Would you retype the listing below exactly as given?

START RECORD EXCERPTS

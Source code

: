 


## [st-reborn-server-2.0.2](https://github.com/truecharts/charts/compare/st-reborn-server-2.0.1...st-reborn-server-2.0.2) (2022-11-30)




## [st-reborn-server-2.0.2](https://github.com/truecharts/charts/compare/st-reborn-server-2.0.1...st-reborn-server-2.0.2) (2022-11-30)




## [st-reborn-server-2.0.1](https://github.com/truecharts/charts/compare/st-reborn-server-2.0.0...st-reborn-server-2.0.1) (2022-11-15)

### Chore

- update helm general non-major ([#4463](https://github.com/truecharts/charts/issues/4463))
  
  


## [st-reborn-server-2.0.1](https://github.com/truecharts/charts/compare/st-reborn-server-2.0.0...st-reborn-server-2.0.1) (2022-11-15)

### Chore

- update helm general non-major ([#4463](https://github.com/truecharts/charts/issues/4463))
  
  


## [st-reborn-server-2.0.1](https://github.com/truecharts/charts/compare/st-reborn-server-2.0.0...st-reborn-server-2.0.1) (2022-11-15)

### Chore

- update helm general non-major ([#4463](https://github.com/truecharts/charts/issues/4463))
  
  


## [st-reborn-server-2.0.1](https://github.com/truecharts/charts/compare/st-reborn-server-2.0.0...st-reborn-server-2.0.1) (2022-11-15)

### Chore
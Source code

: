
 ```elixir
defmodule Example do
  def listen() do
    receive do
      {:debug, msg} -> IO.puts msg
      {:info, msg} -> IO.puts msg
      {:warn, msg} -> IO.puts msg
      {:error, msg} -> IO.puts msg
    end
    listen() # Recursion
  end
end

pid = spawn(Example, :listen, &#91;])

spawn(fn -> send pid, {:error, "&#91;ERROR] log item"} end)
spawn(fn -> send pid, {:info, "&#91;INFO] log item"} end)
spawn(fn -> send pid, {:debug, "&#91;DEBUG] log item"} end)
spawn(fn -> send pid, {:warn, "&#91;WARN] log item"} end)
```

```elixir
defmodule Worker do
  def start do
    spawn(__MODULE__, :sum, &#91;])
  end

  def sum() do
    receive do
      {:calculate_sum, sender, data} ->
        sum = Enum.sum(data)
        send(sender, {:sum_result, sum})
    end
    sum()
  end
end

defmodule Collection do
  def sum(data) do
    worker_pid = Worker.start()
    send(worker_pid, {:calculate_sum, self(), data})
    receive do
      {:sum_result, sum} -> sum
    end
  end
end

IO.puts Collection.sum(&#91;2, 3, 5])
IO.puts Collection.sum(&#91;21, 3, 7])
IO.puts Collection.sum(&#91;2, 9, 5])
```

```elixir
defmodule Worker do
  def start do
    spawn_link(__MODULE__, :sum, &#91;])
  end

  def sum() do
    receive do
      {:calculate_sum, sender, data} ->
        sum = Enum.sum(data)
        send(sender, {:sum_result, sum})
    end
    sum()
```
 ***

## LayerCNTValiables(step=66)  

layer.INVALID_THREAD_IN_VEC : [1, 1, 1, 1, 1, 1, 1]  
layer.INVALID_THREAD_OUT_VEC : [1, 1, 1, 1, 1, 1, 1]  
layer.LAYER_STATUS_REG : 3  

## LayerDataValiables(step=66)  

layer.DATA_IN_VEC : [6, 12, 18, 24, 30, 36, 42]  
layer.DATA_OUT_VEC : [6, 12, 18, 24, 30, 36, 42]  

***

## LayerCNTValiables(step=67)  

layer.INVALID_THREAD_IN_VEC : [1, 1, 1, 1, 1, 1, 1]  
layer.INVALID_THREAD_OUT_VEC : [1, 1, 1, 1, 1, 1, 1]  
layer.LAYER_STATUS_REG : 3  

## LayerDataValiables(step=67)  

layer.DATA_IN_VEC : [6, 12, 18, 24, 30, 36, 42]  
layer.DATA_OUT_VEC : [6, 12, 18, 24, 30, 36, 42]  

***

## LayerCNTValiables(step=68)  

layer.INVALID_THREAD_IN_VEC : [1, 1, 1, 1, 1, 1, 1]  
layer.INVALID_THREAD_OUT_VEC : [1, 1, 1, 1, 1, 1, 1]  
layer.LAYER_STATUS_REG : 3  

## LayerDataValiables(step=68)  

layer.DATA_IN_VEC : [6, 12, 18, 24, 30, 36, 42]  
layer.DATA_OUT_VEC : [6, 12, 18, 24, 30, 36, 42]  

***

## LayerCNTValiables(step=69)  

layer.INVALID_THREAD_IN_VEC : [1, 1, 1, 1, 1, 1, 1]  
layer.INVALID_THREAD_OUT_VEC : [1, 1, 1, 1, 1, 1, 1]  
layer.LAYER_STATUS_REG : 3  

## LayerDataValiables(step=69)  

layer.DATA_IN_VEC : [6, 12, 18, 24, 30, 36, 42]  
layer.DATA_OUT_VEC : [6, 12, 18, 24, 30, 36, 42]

END RECORD EXCERPTS

• **TASK ANSWER**
Source code

: 


## [st-reborn-server-2.0.2](https://github.com/truecharts/charts/compare/st-reborn-server-2.0.1...st-reborn-server-2.0.2) (2022-11-30)




## [st-reborn-server-2.0.2](https://github.com/truecharts/charts/compare/st-reborn-server-2.0.1...st-reborn-server-2.0.2) (2022-11-30)




## [st-reborn-server-2.0.1](https://github.com/truecharts/charts/compare/st-reborn-server-2.0.0...st-reborn-server-2.0.1) (2022-11-15)

### Chore

- update helm general non-major ([#4463](https://github.com/truecharts/charts/issues/4463))
  
  


## [st-reborn-server-2.0.1](https://github.com/truecharts/charts/compare/st-reborn-server-2.0.0...st-reborn-server-2.0.1) (2022-11-15)

### Chore

- update helm general non-major ([#4463](https://github.com/truecharts/charts/issues/4463))
  
  


## [st-reborn-server-2.0.1](https://github.com/truecharts/charts/compare/st-reborn-server-2.0.0...st-reborn-server-2.0.1) (2022-11-15)

### Chore

- update helm general non-major ([#4463](https://github.com/truecharts/charts/issues/4463))
  
  


## [st-reborn-server-2.0.1](https://github.com/truecharts/charts/compare/st-reborn-server-2.0.0...st-reborn-server-2.0.1) (2022-11-15)

### Chore
Source code

:
 ```elixir
defmodule Example do
  def listen() do
    receive do
      {:debug, msg} -> IO.puts msg
      {:info, msg} -> IO.puts msg
      {:warn, msg} -> IO.puts msg
      {:error, msg} -> IO.puts msg
    end
    listen() # Recursion
  end
end

pid = spawn(Example, :listen, &#91;])

spawn(fn -> send pid, {:error, "&#91;ERROR] log item"} end)
spawn(fn -> send pid, {:info, "&#91;INFO] log item"} end)
spawn(fn -> send pid, {:debug, "&#91;DEBUG] log item"} end)
spawn(fn -> send pid, {:warn, "&#91;WARN] log item"} end)
```

```elixir
defmodule Worker do
  def start do
    spawn(__MODULE__, :sum, &#91;])
  end

  def sum() do
    receive do
      {:calculate_sum, sender, data} ->
        sum = Enum.sum(data)
        send(sender, {:sum_result, sum})
    end
    sum()
  end
end

defmodule Collection do
  def sum(data) do
    worker_pid = Worker.start()
    send(worker_pid, {:calculate_sum, self(), data})
    receive do
      {:sum_result, sum} -> sum
    end
  end
end

IO.puts Collection.sum(&#91;2, 3, 5])
IO.puts Collection.sum(&#91;21, 3, 7])
IO.puts Collection.sum(&#91;2, 9, 5])
```

```elixir
defmodule Worker do
  def start do
    spawn_link(__MODULE__, :sum, &#91;])
  end

  def sum() do
    receive do
      {:calculate_sum, sender, data} ->
        sum = Enum.sum(data)
        send(sender, {:sum_result, sum})
    end
    sum()
```
 ***

## LayerCNTValiables(step=66)  

layer.INVALID_THREAD_IN_VEC : [1, 1, 1, 1, 1, 1, 1]  
layer.INVALID_THREAD_OUT_VEC : [1, 1, 1, 1, 1, 1, 1]  
layer.LAYER_STATUS_REG : 3  

## LayerDataValiables(step=66)  

layer.DATA_IN_VEC : [6, 12, 18, 24, 30, 36, 42]  
layer.DATA_OUT_VEC : [6, 12, 18, 24, 30, 36, 42]  

***

## LayerCNTValiables(step=67)  

layer.INVALID_THREAD_IN_VEC : [1, 1, 1, 1, 1, 1, 1]  
layer.INVALID_THREAD_OUT_VEC : [1, 1, 1, 1, 1, 1, 1]  
layer.LAYER_STATUS_REG : 3  

## LayerDataValiables(step=67)  

layer.DATA_IN_VEC : [6, 12, 18, 24, 30, 36, 42]  
layer.DATA_OUT_VEC : [6, 12, 18, 24, 30, 36, 42]  

***

## LayerCNTValiables(step=68)  

layer.INVALID_THREAD_IN_VEC : [1, 1, 1, 1, 1, 1, 1]  
layer.INVALID_THREAD_OUT_VEC : [1, 1, 1, 1, 1, 1, 1]  
layer.LAYER_STATUS_REG : 3  

## LayerDataValiables(step=68)  

layer.DATA_IN_VEC : [6, 12, 18, 24, 30, 36, 42]  
layer.DATA_OUT_VEC : [6, 12, 18, 24, 30, 36, 42]  

***

## LayerCNTValiables(step=69)  

layer.INVALID_THREAD_IN_VEC : [1, 1, 1, 1, 1, 1, 1]  
layer.INVALID_THREAD_OUT_VEC : [1, 1, 1, 1, 1, 1, 1]  
layer.LAYER_STATUS_REG : 3  

## LayerDataValiables(step=69)  

layer.DATA_IN_VEC : [6, 12, 18, 24, 30, 36, 42]  
layer.DATA_OUT_VEC : [6, 12, 18, 24, 30, 36, 42]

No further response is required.